• Task item
Copy the data exactly. No line may be skipped.

....

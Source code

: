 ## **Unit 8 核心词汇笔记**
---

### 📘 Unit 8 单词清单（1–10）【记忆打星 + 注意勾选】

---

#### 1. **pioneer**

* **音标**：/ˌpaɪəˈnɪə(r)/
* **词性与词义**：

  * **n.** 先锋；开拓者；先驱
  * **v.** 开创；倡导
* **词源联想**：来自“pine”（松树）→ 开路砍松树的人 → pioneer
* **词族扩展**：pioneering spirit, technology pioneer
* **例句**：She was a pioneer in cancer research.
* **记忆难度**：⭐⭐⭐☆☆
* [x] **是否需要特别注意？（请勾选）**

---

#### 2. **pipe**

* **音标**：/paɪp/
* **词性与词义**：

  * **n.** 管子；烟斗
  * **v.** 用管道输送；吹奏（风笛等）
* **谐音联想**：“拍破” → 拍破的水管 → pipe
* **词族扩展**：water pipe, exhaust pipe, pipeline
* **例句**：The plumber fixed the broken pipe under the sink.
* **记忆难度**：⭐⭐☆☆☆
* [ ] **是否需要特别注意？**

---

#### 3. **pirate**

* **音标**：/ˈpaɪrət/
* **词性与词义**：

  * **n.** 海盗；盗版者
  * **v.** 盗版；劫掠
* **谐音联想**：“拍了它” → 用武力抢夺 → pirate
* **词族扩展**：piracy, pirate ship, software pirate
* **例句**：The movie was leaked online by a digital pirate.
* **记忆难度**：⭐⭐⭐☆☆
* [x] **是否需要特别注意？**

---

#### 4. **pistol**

....

• The completed task
Source code

: ## **Unit 8 核心词汇笔记**
---

### 📘 Unit 8 单词清单（1–10）【记忆打星 + 注意勾选】

---

#### 1. **pioneer**

* **音标**：/ˌpaɪəˈnɪə(r)/
* **词性与词义**：

  * **n.** 先锋；开拓者；先驱
  * **v.** 开创；倡导
* **词源联想**：来自“pine”（松树）→ 开路砍松树的人 → pioneer
* **词族扩展**：pioneering spirit, technology pioneer
* **例句**：She was a pioneer in cancer research.
* **记忆难度**：⭐⭐⭐☆☆
* [x] **是否需要特别注意？（请勾选）**

---

#### 2. **pipe**

* **音标**：/paɪp/
* **词性与词义**：

  * **n.** 管子；烟斗
  * **v.** 用管道输送；吹奏（风笛等）
* **谐音联想**：“拍破” → 拍破的水管 → pipe
* **词族扩展**：water pipe, exhaust pipe, pipeline
* **例句**：The plumber fixed the broken pipe under the sink.
* **记忆难度**：⭐⭐☆☆☆
* [ ] **是否需要特别注意？**

---

#### 3. **pirate**

* **音标**：/ˈpaɪrət/
* **词性与词义**：

  * **n.** 海盗；盗版者
  * **v.** 盗版；劫掠
* **谐音联想**：“拍了它” → 用武力抢夺 → pirate
* **词族扩展**：piracy, pirate ship, software pirate
* **例句**：The movie was leaked online by a digital pirate.
* **记忆难度**：⭐⭐⭐☆☆
* [x] **是否需要特别注意？**

---

#### 4. **pistol**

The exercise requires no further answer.